Economic News Blog
Posted by: Steven Kline, Jr. 11. June 2019

Growth in Machine Tool Orders Slows

In April, machine tool unit orders were 1,951, which put orders below 2,000 units for the second time in three months. The 2,000-unit order level is typically the demarcation line between a strong or weak machine tool market. April’s month-over-month rate of change contracted 6.7%, which was the third-straight month of contraction and the fourth in the last five months. While the industry contracted, the Southeast recorded strong growth (more than 16%) and the Northeast recorded modest growth (about 2%).  As a result, the annual rate of growth decelerated for the seventh consecutive month to 3.5%, which was the slowest rate of annual growth since April 2017.

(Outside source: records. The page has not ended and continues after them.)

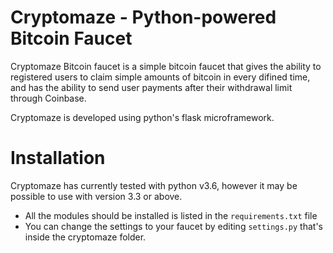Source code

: # Cryptomaze - Python-powered Bitcoin Faucet
Cryptomaze Bitcoin faucet is a simple bitcoin faucet that gives the ability to registered users to claim simple amounts of bitcoin in every difined time, and has the ability to send user payments after their withdrawal limit through Coinbase.

Cryptomaze is developed using python's flask microframework.

# Installation
Cryptomaze has currently tested with python v3.6, however it may be possible to use with version 3.3 or above.
- All the modules should be installed is listed in the `requirements.txt` file
- You can change the settings to your faucet by editing `settings.py` that's inside the cryptomaze folder.
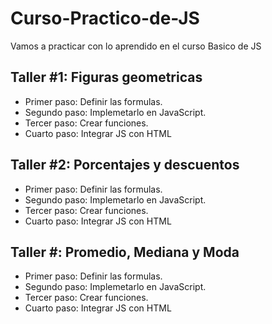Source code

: # Curso-Practico-de-JS
Vamos a practicar con lo aprendido en el curso Basico de JS

## Taller #1: Figuras geometricas

- Primer paso: Definir las formulas.
- Segundo paso: Implemetarlo en JavaScript.
- Tercer paso: Crear funciones.
- Cuarto paso: Integrar JS con HTML


## Taller #2: Porcentajes y descuentos

- Primer paso: Definir las formulas.
- Segundo paso: Implemetarlo en JavaScript.
- Tercer paso: Crear funciones.
- Cuarto paso: Integrar JS con HTML


## Taller #: Promedio, Mediana y Moda

- Primer paso: Definir las formulas.
- Segundo paso: Implemetarlo en JavaScript.
- Tercer paso: Crear funciones.
- Cuarto paso: Integrar JS con HTML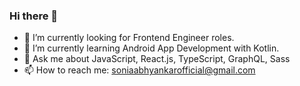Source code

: ### Hi there 👋

<!--
**soniaabhyankar/soniaabhyankar** is a ✨ _special_ ✨ repository because its `README.md` (this file) appears on your GitHub profile.

Here are some ideas to get you started:

- 🔭 I’m currently working on ...
- 🌱 I’m currently learning ...
- 👯 I’m looking to collaborate on ...
- 🤔 I’m looking for help with ...
- 💬 Ask me about ...
- 📫 How to reach me: ...
- 😄 Pronouns: ...
- ⚡ Fun fact: ...
-->
- 🔭 I’m currently looking for Frontend Engineer roles.
- 🌱 I’m currently learning Android App Development with Kotlin.
- 💬 Ask me about JavaScript, React.js, TypeScript, GraphQL, Sass
- 📫 How to reach me: soniaabhyankarofficial@gmail.com
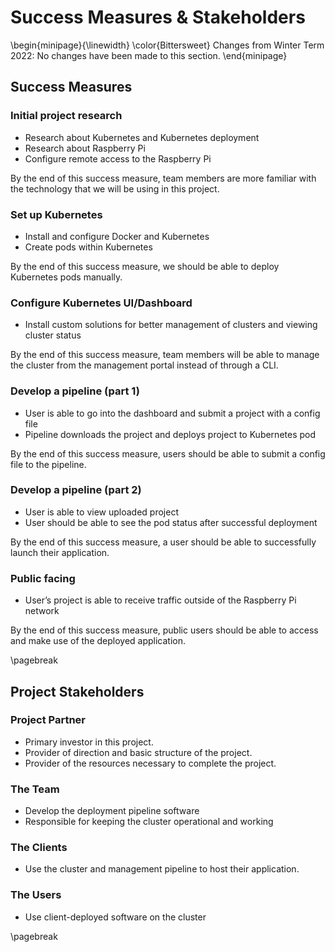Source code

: # Success Measures & Stakeholders

\begin{minipage}{\linewidth}
  \color{Bittersweet}
  Changes from Winter Term 2022: No changes have been made to this section.
\end{minipage}

## Success Measures

### Initial project research

- Research about Kubernetes and Kubernetes deployment
- Research about Raspberry Pi
- Configure remote access to the Raspberry Pi

By the end of this success measure, team members are more familiar with the technology that we will be using in this
project.

### Set up Kubernetes

- Install and configure Docker and Kubernetes
- Create pods within Kubernetes

By the end of this success measure, we should be able to deploy Kubernetes pods manually.

### Configure Kubernetes UI/Dashboard

- Install custom solutions for better management of clusters and viewing cluster status

By the end of this success measure, team members will be able to manage the cluster from the management portal instead
of through a CLI.

### Develop a pipeline (part 1)

- User is able to go into the dashboard and submit a project with a config file
- Pipeline downloads the project and deploys project to Kubernetes pod

By the end of this success measure, users should be able to submit a config file to the pipeline.

### Develop a pipeline (part 2)

- User is able to view uploaded project
- User should be able to see the pod status after successful deployment

By the end of this success measure, a user should be able to successfully launch their application.

### Public facing

- User’s project is able to receive traffic outside of the Raspberry Pi network

By the end of this success measure, public users should be able to access and make use of the deployed application.

\pagebreak

## Project Stakeholders

### Project Partner

- Primary investor in this project.
- Provider of direction and basic structure of the project.
- Provider of the resources necessary to complete the project.

### The Team

- Develop the deployment pipeline software
- Responsible for keeping the cluster operational and working

### The Clients

- Use the cluster and management pipeline to host their application.

### The Users

- Use client-deployed software on the cluster

\pagebreak
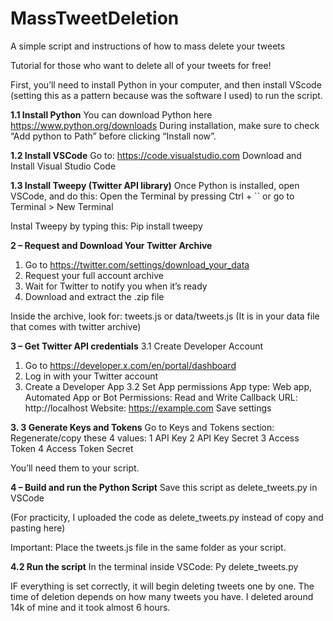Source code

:# MassTweetDeletion
A simple script and instructions of how to mass delete your tweets

Tutorial for those who want to delete all of your tweets for free!

First, you’ll need to install Python in your computer, and then install VScode (setting this as a pattern because was the software I used) to run the script.

**1.1 Install Python**
You can download Python here
https://www.python.org/downloads
During installation, make sure to check “Add python to Path” before clicking “Install now”.

**1.2 Install VSCode**
Go to: https://code.visualstudio.com
Download and Install Visual Studio Code

**1.3 Install Tweepy (Twitter API library)**
Once Python is installed, open VSCode, and do this:
Open the Terminal by pressing Ctrl + `` or go to Terminal > New Terminal

Instal Tweepy by typing this:
Pip install tweepy

**2 – Request and Download Your Twitter Archive**
1.	Go to https://twitter.com/settings/download_your_data
2.	Request your full account archive
3.	Wait for Twitter to notify you when it’s ready
4.	Download and extract the .zip file

Inside the archive, look for:
tweets.js or data/tweets.js (It is in your data file that comes with twitter archive)

**3 – Get Twitter API credentials**
3.1 Create Developer Account
1. Go to https://developer.x.com/en/portal/dashboard
2. Log in with your Twitter account
3. Create a Developer App
3.2 Set App permissions
App type: Web app, Automated App or Bot
Permissions: Read and Write
Callback URL: http://localhost
Website: https://example.com
Save settings

**3. 3 Generate Keys and Tokens**
Go to Keys and Tokens section:
Regenerate/copy these 4 values:
1 API Key
2 API Key Secret
3 Access Token
4 Access Token Secret

You’ll need them to your script.

**4 – Build and run the Python Script**
Save this script as delete_tweets.py in VSCode

(For practicity, I uploaded the code as delete_tweets.py instead of copy and pasting here)

Important: Place the tweets.js file in the same folder as your script.


**4.2	Run the script**
In the terminal inside VSCode:
Py delete_tweets.py

IF everything is set correctly, it will begin deleting tweets one by one.
The time of deletion depends on how many tweets you have. I deleted around 14k of mine and it took almost 6 hours.
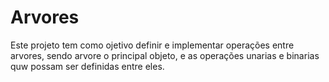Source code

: # Arvores

Este projeto tem como ojetivo definir e implementar operações entre arvores, sendo arvore o principal objeto, e as operações unarias e binarias quw possam ser definidas entre eles.

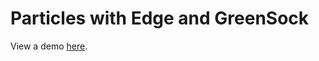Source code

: Particles with Edge and GreenSock
======================
View a demo <a href="http://www.chaosm.net/html5/ex24_particles/">here</a>.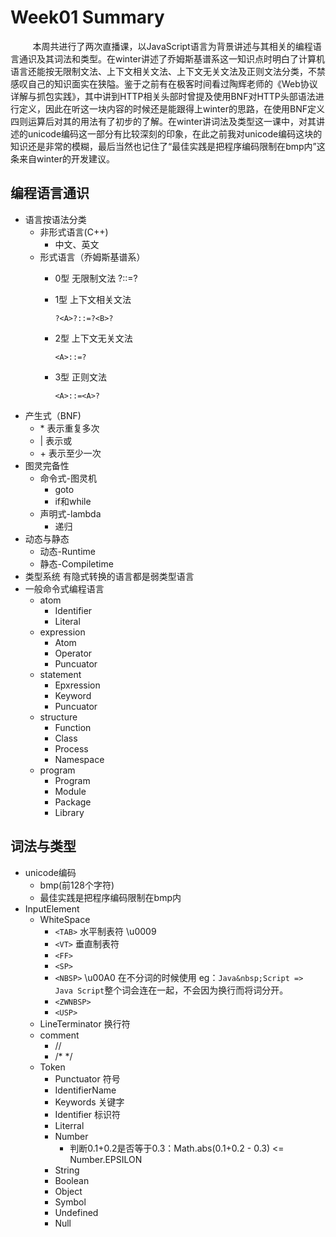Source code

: # Week01 Summary
&nbsp;&nbsp;&nbsp;&nbsp;&nbsp;&nbsp;&nbsp;&nbsp;&nbsp;本周共进行了两次直播课，以JavaScript语言为背景讲述与其相关的编程语言通识及其词法和类型。在winter讲述了乔姆斯基谱系这一知识点时明白了计算机语言还能按无限制文法、上下文相关文法、上下文无关文法及正则文法分类，不禁感叹自己的知识面实在狭隘。鉴于之前有在极客时间看过陶辉老师的《Web协议详解与抓包实践》，其中讲到HTTP相关头部时曾提及使用BNF对HTTP头部语法进行定义，因此在听这一块内容的时候还是能跟得上winter的思路，在使用BNF定义四则运算后对其的用法有了初步的了解。在winter讲词法及类型这一课中，对其讲述的unicode编码这一部分有比较深刻的印象，在此之前我对unicode编码这块的知识还是非常的模糊，最后当然也记住了“最佳实践是把程序编码限制在bmp内”这条来自winter的开发建议。

## 编程语言通识
- 语言按语法分类
    - 非形式语言(C++)
        - 中文、英文
    - 形式语言（乔姆斯基谱系）
        - 0型 无限制文法
            ?::=?
        - 1型 上下文相关文法

            `?<A>?::=?<B>?`
        - 2型 上下文无关文法

            `<A>::=?`
        - 3型 正则文法

            `<A>::=<A>?`
- 产生式（BNF)
    - \* 表示重复多次
    - \| 表示或
    - \+ 表示至少一次
- 图灵完备性
    - 命令式-图灵机
        - goto
        - if和while
    - 声明式-lambda
        - 递归
- 动态与静态
    - 动态-Runtime
    - 静态-Compiletime
- 类型系统
    有隐式转换的语言都是弱类型语言
- 一般命令式编程语言
    - atom
        - Identifier
        - Literal
    - expression
        - Atom
        - Operator
        - Puncuator
    - statement
        - Epxression
        - Keyword
        - Puncuator
    - structure
        - Function
        - Class
        - Process
        - Namespace
    - program
        - Program
        - Module
        - Package
        - Library


## 词法与类型
- unicode编码
    - bmp(前128个字符)
    - 最佳实践是把程序编码限制在bmp内
- InputElement
    - WhiteSpace
        - `<TAB>` 水平制表符 \u0009
        - `<VT>` 垂直制表符
        - `<FF>`
        - `<SP>`
        - `<NBSP>` \u00A0 在不分词的时候使用 eg：`Java&nbsp;Script => Java Script`整个词会连在一起，不会因为换行而将词分开。
        - `<ZWNBSP>`
        - `<USP>`
    - LineTerminator 换行符
    - comment
        - //
        - /* */
    - Token
        - Punctuator  符号
        - IdentifierName
        - Keywords    关键字
        - Identifier  标识符
        - Literral
        - Number
            - 判断0.1+0.2是否等于0.3：Math.abs(0.1+0.2 - 0.3) <= Number.EPSILON
        - String
        - Boolean
        - Object
        - Symbol
        - Undefined
        - Null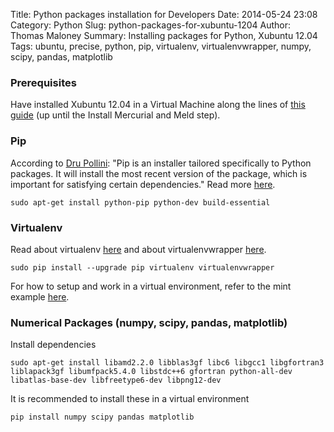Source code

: Title: Python packages installation for Developers
Date: 2014-05-24 23:08
Category: Python
Slug: python-packages-for-xubuntu-1204
Author: Thomas Maloney
Summary: Installing packages for Python, Xubuntu 12.04
Tags: ubuntu, precise, python, pip, virtualenv, virtualenvwrapper, numpy, scipy, pandas, matplotlib


### Prerequisites

Have installed Xubuntu 12.04 in a Virtual Machine along the lines of [this guide](http://dpollini.ruhoh.com/installation/guided-installation-of-a-xubuntu-virtual-machine-for-developers/) (up until the Install Mercurial and Meld step).

### Pip

According to [Dru Pollini](http://dpollini.ruhoh.com/installation/guided-installation-of-a-xubuntu-virtual-machine-for-developers/): "Pip is an installer tailored specifically to Python packages. It will install the most recent version of the package, which is important for satisfying certain dependencies." Read more [here](http://pypi.python.org/pypi/pip).

	sudo apt-get install python-pip python-dev build-essential

### Virtualenv

Read about virtualenv [here](http://pypi.python.org/pypi/virtualenv) and about virtualenvwrapper [here](http://www.doughellmann.com/projects/virtualenvwrapper/).

	sudo pip install --upgrade pip virtualenv virtualenvwrapper

For how to setup and work in a virtual environment, refer to the mint example [here](http://dpollini.ruhoh.com/installation/guided-installation-of-a-xubuntu-virtual-machine-for-developers/).

### Numerical Packages (numpy, scipy, pandas, matplotlib)

Install dependencies

	sudo apt-get install libamd2.2.0 libblas3gf libc6 libgcc1 libgfortran3 liblapack3gf libumfpack5.4.0 libstdc++6 gfortran python-all-dev libatlas-base-dev libfreetype6-dev libpng12-dev

It is recommended to install these in a virtual environment

	pip install numpy scipy pandas matplotlib
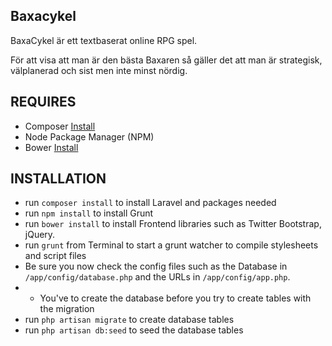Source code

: ## Baxacykel

BaxaCykel är ett textbaserat online RPG spel.

För att visa att man är den bästa Baxaren så gäller det att man är strategisk, välplanerad och sist men inte minst nördig.

## REQUIRES
* Composer [Install](https://getcomposer.org/doc/00-intro.md)
* Node Package Manager (NPM)
* Bower [Install](http://bower.io/#install-bower)

## INSTALLATION
* run ``composer install`` to install Laravel and packages needed
* run ``npm install`` to install Grunt
* run ``bower install`` to install Frontend libraries such as Twitter Bootstrap, jQuery.
* run ``grunt`` from Terminal to start a grunt watcher to compile stylesheets and script files
* Be sure you now check the config files such as the Database in ``/app/config/database.php`` and the URLs in ``/app/config/app.php``.
* * You've to create the database before you try to create tables with the migration
* run ``php artisan migrate`` to create database tables
* run ``php artisan db:seed`` to seed the database tables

Real dollar orders contracted at a double digit rate for the third month in a row and performed worse than unit orders for the fourth straight month. It appears that builders and distributors  are lowering prices to continue to sell machines, which is a sign of a softening market. In April, real dollar orders contracted 16.0% compared with one year ago. However, the South Central region manage to eke out very minimal growth. The annual rate of growth decelerated for the seventh month in a row to 5.3%, its slowest rate since September 2017.

Industrial production and capacity utilization both recorded decelerating growth for the third consecutive month in April. Additionally, both the money supply and the GBI: Metalworking have been negative leading indicators for future machine tool orders for a number of months. It is clear that machine tool orders are in the midst of a decelerating growth phase and are likely to see an annual rate of contraction later this year.